**ACTION ITEM**
Some entries follow. Reproduce exactly the lines starting at the one with "Feel free to" and stopping after the one with "Here are some".

**PROVIDED MATERIAL**

■ ■ ■ ■ ■

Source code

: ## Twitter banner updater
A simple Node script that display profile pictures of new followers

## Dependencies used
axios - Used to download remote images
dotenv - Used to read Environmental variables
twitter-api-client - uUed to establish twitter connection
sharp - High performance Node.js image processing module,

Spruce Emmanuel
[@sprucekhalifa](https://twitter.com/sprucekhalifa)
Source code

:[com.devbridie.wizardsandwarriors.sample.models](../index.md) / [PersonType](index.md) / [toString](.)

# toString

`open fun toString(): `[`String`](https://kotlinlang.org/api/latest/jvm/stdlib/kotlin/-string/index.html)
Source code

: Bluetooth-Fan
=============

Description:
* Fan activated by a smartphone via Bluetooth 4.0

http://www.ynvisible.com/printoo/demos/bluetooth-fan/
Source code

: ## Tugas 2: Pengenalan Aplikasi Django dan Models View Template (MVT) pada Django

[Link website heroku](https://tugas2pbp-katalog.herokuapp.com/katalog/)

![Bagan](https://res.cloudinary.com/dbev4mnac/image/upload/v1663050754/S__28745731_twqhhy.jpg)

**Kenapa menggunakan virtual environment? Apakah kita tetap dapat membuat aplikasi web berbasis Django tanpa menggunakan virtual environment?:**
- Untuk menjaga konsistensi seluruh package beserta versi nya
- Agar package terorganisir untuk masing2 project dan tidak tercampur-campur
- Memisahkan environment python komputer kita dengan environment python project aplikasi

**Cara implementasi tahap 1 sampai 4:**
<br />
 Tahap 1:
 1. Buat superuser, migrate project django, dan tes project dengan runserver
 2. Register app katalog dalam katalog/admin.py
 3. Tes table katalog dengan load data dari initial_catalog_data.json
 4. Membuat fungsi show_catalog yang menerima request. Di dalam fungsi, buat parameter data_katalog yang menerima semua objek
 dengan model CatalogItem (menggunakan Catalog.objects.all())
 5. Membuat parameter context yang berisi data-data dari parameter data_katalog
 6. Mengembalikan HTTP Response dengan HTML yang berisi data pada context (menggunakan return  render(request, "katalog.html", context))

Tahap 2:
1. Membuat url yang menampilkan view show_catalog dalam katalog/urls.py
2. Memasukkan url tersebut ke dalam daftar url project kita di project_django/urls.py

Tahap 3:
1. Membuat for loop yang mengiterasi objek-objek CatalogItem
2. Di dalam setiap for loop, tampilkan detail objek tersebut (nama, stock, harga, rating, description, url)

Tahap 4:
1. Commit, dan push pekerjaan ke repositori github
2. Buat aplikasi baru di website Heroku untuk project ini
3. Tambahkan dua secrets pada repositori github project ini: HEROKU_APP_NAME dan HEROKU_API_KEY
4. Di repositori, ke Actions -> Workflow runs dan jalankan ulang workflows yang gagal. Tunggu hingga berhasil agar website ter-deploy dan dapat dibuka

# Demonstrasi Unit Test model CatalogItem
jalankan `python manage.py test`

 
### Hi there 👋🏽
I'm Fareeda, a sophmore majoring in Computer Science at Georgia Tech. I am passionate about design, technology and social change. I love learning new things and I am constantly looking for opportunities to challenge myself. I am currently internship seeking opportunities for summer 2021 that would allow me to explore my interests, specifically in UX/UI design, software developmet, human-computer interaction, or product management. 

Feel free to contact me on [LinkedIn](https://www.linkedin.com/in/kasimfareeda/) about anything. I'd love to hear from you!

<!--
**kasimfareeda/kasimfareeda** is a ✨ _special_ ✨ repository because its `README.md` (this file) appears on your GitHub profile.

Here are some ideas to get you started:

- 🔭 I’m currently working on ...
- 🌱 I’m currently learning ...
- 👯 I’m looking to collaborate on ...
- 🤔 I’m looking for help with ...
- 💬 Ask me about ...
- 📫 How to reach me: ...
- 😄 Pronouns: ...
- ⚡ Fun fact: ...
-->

■ ■ ■ ■ ■

**SOLUTION FOR THIS PROBLEM**
Feel free to contact me on [LinkedIn](https://www.linkedin.com/in/kasimfareeda/) about anything. I'd love to hear from you!

<!--
**kasimfareeda/kasimfareeda** is a ✨ _special_ ✨ repository because its `README.md` (this file) appears on your GitHub profile.

Here are some ideas to get you started:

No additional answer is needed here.